Elle afficha un large sourire, qui découvrait de grandes dents éblouissantes. Une Bucca, probablement.
-Bon bah au revoir, et désolé de vous avoir dérangée...
-Oh, ça n'est rien ! C'est moi qui suis désolée ! Je ne pouvais pas savoir que vous n'aviez pas l'argent pour ce costume, vous savez, j'ai l'habitude d'habiller de riches personnes, j'en oublie presque qu'il y a des gens comme vous qui vivez modestement. Au revoir, monsieur, et n'oubliez pas votre veste !
-Oui, au revoir madame, et merci quand même.
Elle tourna le dos et s'en alla. Lui récupéra sa veste et sa sacoche qu'il enfila immédiatement.
-Très sympathique, cette dame, se dit-il.
Il se dirigea ensuite vers la prison d'Ekravor, son lieu de travail.
Il chercha donc dans sa sacoche sa carte, et pâlit en ne la trouvant pas. Il chercha à nouveau, puis encore, jusqu'à en conclure qu'il ne l'avait pas.

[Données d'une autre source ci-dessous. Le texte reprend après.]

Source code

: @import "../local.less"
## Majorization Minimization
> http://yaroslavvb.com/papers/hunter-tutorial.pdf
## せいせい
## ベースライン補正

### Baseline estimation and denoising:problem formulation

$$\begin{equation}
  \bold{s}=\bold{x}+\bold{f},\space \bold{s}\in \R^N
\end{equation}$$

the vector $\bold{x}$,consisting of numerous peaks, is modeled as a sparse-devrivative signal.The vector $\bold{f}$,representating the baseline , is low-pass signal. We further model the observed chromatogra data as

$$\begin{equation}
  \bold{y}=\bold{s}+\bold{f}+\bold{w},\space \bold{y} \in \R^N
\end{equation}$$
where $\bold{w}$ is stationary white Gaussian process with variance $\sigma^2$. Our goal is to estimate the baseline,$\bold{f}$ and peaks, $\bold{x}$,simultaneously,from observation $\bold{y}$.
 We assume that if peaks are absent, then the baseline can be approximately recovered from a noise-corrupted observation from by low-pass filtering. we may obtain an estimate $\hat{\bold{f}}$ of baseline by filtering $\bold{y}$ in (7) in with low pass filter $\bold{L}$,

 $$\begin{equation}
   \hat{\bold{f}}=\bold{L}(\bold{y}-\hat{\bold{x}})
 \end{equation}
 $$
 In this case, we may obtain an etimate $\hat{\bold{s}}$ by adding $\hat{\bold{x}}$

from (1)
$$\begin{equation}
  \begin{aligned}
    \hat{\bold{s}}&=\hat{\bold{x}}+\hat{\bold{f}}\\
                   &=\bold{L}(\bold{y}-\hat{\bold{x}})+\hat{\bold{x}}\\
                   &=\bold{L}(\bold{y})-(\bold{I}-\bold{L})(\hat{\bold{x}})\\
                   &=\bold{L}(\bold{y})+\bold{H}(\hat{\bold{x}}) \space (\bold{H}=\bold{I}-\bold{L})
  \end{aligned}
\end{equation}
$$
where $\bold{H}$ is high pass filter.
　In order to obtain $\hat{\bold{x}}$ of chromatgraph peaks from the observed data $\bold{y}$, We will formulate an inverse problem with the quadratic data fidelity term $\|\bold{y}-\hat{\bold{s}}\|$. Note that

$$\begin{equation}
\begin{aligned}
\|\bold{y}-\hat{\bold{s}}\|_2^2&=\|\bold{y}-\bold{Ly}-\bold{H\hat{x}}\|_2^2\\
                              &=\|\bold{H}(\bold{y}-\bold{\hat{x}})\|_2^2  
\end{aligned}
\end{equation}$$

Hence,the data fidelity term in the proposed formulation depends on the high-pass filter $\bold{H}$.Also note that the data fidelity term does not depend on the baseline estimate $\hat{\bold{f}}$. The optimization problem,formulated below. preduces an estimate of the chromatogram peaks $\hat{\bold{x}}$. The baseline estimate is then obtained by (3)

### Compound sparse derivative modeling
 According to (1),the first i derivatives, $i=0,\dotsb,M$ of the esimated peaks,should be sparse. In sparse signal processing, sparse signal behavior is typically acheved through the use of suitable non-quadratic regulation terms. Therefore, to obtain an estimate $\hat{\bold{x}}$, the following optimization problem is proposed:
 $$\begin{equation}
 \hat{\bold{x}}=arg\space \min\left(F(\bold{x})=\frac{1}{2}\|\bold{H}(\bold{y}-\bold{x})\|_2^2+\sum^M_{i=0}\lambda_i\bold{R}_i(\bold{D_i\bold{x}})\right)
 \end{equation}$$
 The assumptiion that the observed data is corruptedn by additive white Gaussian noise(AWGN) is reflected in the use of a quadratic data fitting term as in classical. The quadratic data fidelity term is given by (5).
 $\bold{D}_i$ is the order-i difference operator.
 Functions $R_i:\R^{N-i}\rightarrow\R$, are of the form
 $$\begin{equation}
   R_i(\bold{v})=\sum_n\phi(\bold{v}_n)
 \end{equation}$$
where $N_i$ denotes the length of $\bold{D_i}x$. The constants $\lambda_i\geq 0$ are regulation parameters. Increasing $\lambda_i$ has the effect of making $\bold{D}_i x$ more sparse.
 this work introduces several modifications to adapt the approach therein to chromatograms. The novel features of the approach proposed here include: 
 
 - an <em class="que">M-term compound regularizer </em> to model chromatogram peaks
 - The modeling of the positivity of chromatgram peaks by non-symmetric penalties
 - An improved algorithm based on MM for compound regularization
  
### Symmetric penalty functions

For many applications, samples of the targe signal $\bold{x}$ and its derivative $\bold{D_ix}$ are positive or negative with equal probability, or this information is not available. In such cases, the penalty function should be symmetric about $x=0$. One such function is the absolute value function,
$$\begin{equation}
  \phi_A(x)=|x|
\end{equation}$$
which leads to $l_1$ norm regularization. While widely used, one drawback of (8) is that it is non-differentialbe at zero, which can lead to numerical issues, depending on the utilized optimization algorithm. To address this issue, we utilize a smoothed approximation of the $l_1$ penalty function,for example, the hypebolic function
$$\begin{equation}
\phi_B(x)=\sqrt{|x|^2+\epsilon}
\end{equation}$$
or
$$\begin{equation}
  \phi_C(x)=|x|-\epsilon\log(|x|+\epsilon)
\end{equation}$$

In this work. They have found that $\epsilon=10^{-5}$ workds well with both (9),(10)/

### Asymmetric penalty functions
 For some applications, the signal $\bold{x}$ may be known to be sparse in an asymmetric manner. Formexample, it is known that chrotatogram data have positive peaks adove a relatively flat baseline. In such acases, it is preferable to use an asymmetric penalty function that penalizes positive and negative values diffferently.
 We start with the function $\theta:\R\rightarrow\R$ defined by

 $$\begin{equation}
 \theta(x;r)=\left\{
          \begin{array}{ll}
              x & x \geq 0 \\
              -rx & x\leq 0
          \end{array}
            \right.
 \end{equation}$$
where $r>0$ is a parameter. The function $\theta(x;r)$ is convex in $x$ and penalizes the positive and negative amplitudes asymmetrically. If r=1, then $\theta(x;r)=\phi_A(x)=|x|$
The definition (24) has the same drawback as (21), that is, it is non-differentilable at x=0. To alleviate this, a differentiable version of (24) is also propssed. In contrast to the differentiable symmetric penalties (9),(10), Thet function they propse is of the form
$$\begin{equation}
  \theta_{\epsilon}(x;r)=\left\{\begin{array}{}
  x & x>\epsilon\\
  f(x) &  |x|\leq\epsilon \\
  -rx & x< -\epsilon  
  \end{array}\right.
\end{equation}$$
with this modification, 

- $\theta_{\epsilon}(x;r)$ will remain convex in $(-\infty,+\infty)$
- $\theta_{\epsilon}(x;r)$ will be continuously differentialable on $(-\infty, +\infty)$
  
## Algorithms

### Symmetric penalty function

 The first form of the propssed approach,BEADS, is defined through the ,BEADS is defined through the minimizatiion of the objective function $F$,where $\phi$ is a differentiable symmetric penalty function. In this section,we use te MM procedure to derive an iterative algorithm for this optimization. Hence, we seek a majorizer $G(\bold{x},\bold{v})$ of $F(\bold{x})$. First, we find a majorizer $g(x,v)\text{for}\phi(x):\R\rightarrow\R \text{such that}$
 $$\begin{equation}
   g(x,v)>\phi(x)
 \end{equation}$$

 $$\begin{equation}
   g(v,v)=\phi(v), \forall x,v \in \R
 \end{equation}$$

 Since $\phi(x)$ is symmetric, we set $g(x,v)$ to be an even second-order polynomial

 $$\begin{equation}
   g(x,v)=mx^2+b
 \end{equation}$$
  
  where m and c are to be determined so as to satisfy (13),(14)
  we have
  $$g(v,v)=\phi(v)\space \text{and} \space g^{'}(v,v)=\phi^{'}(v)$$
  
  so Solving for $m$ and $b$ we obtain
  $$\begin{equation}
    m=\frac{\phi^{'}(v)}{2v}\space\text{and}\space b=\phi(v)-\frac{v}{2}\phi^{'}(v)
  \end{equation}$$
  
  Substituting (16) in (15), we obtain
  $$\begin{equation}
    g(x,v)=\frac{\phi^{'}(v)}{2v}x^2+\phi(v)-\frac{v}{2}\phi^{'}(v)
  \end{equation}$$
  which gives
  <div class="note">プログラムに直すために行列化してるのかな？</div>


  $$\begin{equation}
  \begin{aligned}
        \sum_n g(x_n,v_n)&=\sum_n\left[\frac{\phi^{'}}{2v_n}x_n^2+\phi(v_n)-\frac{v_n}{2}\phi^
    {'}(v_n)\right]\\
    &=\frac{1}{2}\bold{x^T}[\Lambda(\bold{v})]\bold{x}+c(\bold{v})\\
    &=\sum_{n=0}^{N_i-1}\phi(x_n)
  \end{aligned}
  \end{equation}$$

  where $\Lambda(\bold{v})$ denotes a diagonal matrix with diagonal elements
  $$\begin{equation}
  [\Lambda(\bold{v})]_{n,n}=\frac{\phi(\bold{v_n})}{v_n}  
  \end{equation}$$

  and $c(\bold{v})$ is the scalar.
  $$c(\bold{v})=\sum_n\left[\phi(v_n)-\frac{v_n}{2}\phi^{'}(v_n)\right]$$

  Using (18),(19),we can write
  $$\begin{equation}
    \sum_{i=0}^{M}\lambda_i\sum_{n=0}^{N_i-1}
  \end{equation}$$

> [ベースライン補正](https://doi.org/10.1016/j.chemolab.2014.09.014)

-Mais j'avais vérifié ! Comment ai-je pu l'oublier après avoir vérifié ? Bon, bah j'ai plus qu'à rentrer !
Il prit donc le chemin du retour, énervé.
Son pas était rapide, ses sourcils froncés, ses poings serrés.
Lorsqu'il arriva chez lui, sa compagne n'y était plus. Elle était, elle aussi, partie travailler. Il commença à chercher, mais ne trouva pas sa carte. Il regarda dans tous les tiroirs, pas de carte. Ni sur les canapés, ni par terre, ni dans la cuisine. Il avait beau remuer son appartement de fond en comble, il n'y avait nulle trace de carte.
Ah, c'était probablement une blague d'Ama, sa compagne, qui avait, par on-ne-sait quel moyen, pris sa carte pour qu'il vienne la voir à son bureau.
Il sortit alors son téléphone, et composa le numéro de la jeune femme.
Bip... bip... bip...
-Oui Allô ?
-Oui Allô Ama ? J'ai percé à jour ton petit tour et sache que ce n'est pas drôle, et que mon supérieur va être très en colère.
-Un petit tour ? Quel petit tour ?
-Ça n'est plus la peine de mentir, Ama. Je sais que tu as pris ma carte, pour que je vienne te voir !
-Te prendre ta carte ? Bah non ! Mais ce matin tu l'avais avant de partir mon chéri, tu ne l'aurais quand même pas perdue ?
Jaïre pâlit à l'entente de ces mots. S'il avait perdu sa carte et ne la retrouvait pas d'ici une semaine, il pouvait dire au revoir à son travail dans la prison.